Exercise requirements: A faithful copy of all the data is required; pictures should not be included.

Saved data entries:
_ _ _

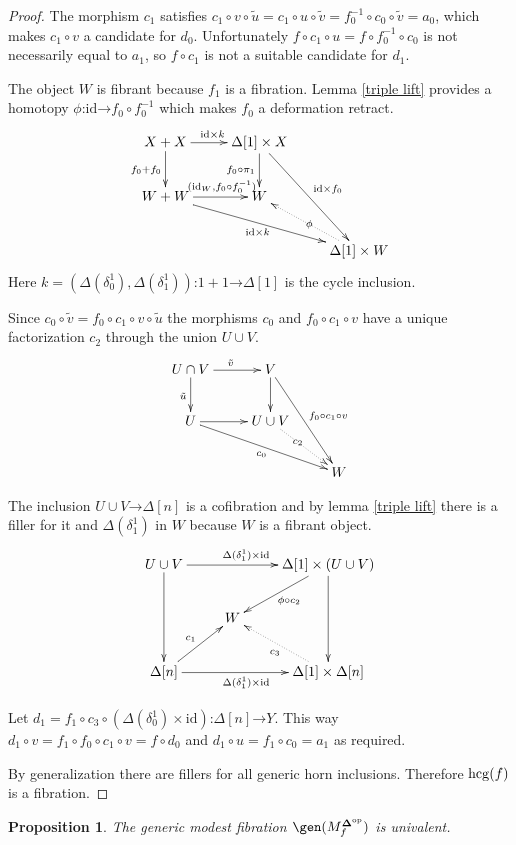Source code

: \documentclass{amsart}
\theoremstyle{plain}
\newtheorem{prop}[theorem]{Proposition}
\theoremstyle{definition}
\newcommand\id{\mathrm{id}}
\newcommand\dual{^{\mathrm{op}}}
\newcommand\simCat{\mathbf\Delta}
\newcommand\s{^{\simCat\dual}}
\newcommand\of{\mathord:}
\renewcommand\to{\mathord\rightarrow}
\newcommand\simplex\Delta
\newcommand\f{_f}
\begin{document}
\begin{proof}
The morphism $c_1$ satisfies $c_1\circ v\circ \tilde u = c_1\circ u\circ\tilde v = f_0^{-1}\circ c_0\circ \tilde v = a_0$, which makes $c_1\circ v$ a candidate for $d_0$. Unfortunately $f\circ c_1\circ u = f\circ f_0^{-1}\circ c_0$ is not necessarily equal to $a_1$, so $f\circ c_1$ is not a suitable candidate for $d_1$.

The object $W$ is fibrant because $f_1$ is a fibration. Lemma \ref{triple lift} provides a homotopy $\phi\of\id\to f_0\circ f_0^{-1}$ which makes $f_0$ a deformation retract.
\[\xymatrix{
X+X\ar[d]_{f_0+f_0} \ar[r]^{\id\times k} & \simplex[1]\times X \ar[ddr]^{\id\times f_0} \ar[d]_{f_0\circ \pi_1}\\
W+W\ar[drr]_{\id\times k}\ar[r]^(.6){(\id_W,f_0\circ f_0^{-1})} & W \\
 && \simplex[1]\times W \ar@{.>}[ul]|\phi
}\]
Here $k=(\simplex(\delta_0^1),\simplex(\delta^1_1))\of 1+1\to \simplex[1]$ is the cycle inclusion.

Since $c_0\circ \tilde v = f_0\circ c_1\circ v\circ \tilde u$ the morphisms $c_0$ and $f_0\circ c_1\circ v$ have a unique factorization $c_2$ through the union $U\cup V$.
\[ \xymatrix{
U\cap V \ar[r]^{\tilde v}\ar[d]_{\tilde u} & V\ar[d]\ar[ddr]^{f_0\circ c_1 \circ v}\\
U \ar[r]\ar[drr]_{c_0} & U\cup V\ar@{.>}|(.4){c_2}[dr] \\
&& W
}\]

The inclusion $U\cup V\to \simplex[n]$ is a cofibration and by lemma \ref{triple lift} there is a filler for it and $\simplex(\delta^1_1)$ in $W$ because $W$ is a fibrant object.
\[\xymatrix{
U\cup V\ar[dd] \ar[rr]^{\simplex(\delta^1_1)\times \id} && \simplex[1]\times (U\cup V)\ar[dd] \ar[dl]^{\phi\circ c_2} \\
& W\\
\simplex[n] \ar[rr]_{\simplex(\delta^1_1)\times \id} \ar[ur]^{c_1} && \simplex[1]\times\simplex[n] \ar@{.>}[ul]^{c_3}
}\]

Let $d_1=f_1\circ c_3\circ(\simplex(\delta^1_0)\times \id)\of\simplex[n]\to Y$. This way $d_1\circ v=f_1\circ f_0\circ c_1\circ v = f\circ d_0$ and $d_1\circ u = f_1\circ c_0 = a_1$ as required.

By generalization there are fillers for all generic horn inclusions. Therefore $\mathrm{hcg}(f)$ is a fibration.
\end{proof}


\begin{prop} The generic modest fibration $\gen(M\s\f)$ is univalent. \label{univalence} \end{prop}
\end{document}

_ _ _

Answer to this task:
Source code

: \documentclass{amsart}
\theoremstyle{plain}
\newtheorem{prop}[theorem]{Proposition}
\theoremstyle{definition}
\newcommand\id{\mathrm{id}}
\newcommand\dual{^{\mathrm{op}}}
\newcommand\simCat{\mathbf\Delta}
\newcommand\s{^{\simCat\dual}}
\newcommand\of{\mathord:}
\renewcommand\to{\mathord\rightarrow}
\newcommand\simplex\Delta
\newcommand\f{_f}
\begin{document}
\begin{proof}
The morphism $c_1$ satisfies $c_1\circ v\circ \tilde u = c_1\circ u\circ\tilde v = f_0^{-1}\circ c_0\circ \tilde v = a_0$, which makes $c_1\circ v$ a candidate for $d_0$. Unfortunately $f\circ c_1\circ u = f\circ f_0^{-1}\circ c_0$ is not necessarily equal to $a_1$, so $f\circ c_1$ is not a suitable candidate for $d_1$.

The object $W$ is fibrant because $f_1$ is a fibration. Lemma \ref{triple lift} provides a homotopy $\phi\of\id\to f_0\circ f_0^{-1}$ which makes $f_0$ a deformation retract.
\[\xymatrix{
X+X\ar[d]_{f_0+f_0} \ar[r]^{\id\times k} & \simplex[1]\times X \ar[ddr]^{\id\times f_0} \ar[d]_{f_0\circ \pi_1}\\
W+W\ar[drr]_{\id\times k}\ar[r]^(.6){(\id_W,f_0\circ f_0^{-1})} & W \\
 && \simplex[1]\times W \ar@{.>}[ul]|\phi
}\]
Here $k=(\simplex(\delta_0^1),\simplex(\delta^1_1))\of 1+1\to \simplex[1]$ is the cycle inclusion.

Since $c_0\circ \tilde v = f_0\circ c_1\circ v\circ \tilde u$ the morphisms $c_0$ and $f_0\circ c_1\circ v$ have a unique factorization $c_2$ through the union $U\cup V$.
\[ \xymatrix{
U\cap V \ar[r]^{\tilde v}\ar[d]_{\tilde u} & V\ar[d]\ar[ddr]^{f_0\circ c_1 \circ v}\\
U \ar[r]\ar[drr]_{c_0} & U\cup V\ar@{.>}|(.4){c_2}[dr] \\
&& W
}\]

The inclusion $U\cup V\to \simplex[n]$ is a cofibration and by lemma \ref{triple lift} there is a filler for it and $\simplex(\delta^1_1)$ in $W$ because $W$ is a fibrant object.
\[\xymatrix{
U\cup V\ar[dd] \ar[rr]^{\simplex(\delta^1_1)\times \id} && \simplex[1]\times (U\cup V)\ar[dd] \ar[dl]^{\phi\circ c_2} \\
& W\\
\simplex[n] \ar[rr]_{\simplex(\delta^1_1)\times \id} \ar[ur]^{c_1} && \simplex[1]\times\simplex[n] \ar@{.>}[ul]^{c_3}
}\]

Let $d_1=f_1\circ c_3\circ(\simplex(\delta^1_0)\times \id)\of\simplex[n]\to Y$. This way $d_1\circ v=f_1\circ f_0\circ c_1\circ v = f\circ d_0$ and $d_1\circ u = f_1\circ c_0 = a_1$ as required.

By generalization there are fillers for all generic horn inclusions. Therefore $\mathrm{hcg}(f)$ is a fibration.
\end{proof}


\begin{prop} The generic modest fibration $\gen(M\s\f)$ is univalent. \label{univalence} \end{prop}
\end{document}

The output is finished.